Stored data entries
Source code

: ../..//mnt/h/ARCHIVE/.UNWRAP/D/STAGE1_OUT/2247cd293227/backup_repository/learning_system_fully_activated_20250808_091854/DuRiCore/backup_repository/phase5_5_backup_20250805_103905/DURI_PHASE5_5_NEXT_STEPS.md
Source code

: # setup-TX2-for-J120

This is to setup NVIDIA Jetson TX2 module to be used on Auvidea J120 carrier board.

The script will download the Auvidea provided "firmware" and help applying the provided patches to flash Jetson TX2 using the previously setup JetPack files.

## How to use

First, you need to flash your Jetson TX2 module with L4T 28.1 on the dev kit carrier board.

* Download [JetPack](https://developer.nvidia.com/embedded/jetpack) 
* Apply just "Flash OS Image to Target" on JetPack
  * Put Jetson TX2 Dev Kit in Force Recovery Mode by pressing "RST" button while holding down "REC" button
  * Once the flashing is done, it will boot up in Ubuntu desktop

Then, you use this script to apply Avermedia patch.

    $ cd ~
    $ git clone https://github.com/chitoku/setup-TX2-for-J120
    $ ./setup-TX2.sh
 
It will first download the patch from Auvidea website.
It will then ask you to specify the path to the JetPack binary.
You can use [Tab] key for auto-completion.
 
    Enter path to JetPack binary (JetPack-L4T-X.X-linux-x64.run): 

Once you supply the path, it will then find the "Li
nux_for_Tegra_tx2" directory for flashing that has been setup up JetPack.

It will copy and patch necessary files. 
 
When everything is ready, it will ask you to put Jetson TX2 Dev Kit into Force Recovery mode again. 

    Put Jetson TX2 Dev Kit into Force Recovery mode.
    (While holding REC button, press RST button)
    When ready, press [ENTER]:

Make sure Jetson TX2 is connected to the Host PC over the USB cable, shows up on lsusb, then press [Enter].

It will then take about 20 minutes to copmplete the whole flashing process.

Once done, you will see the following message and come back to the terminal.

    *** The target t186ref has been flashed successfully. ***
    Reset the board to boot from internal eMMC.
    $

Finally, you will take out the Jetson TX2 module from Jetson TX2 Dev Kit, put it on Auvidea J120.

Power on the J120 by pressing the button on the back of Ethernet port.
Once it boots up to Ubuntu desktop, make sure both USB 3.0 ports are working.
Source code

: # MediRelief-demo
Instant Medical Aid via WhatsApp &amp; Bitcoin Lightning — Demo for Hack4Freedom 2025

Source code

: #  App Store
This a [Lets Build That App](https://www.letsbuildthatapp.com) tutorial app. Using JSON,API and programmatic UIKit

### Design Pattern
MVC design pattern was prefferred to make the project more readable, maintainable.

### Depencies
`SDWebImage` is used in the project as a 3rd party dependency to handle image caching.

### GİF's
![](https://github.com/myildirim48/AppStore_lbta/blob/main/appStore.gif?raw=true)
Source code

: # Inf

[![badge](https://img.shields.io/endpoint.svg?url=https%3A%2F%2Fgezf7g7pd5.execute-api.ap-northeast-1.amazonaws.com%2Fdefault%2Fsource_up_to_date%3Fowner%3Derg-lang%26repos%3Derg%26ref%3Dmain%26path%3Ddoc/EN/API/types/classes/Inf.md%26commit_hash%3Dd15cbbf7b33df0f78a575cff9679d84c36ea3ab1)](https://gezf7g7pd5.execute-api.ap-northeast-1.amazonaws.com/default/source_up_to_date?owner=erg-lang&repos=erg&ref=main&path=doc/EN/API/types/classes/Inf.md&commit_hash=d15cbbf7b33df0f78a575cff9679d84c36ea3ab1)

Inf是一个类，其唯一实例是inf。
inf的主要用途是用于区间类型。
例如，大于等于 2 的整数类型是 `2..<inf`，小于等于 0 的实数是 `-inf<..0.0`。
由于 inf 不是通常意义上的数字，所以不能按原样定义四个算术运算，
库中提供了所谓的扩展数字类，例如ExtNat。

> Task brief:
Starting with the line with "The script will" above and going on through the line with "It will then take", transcribe every line exactly, both ends included, and add nothing.

> Task output:
The script will download the Auvidea provided "firmware" and help applying the provided patches to flash Jetson TX2 using the previously setup JetPack files.

## How to use

First, you need to flash your Jetson TX2 module with L4T 28.1 on the dev kit carrier board.

* Download [JetPack](https://developer.nvidia.com/embedded/jetpack) 
* Apply just "Flash OS Image to Target" on JetPack
  * Put Jetson TX2 Dev Kit in Force Recovery Mode by pressing "RST" button while holding down "REC" button
  * Once the flashing is done, it will boot up in Ubuntu desktop

Then, you use this script to apply Avermedia patch.

    $ cd ~
    $ git clone https://github.com/chitoku/setup-TX2-for-J120
    $ ./setup-TX2.sh
 
It will first download the patch from Auvidea website.
It will then ask you to specify the path to the JetPack binary.
You can use [Tab] key for auto-completion.
 
    Enter path to JetPack binary (JetPack-L4T-X.X-linux-x64.run): 

Once you supply the path, it will then find the "Li
nux_for_Tegra_tx2" directory for flashing that has been setup up JetPack.

It will copy and patch necessary files. 
 
When everything is ready, it will ask you to put Jetson TX2 Dev Kit into Force Recovery mode again. 

    Put Jetson TX2 Dev Kit into Force Recovery mode.
    (While holding REC button, press RST button)
    When ready, press [ENTER]:

Make sure Jetson TX2 is connected to the Host PC over the USB cable, shows up on lsusb, then press [Enter].

It will then take about 20 minutes to copmplete the whole flashing process.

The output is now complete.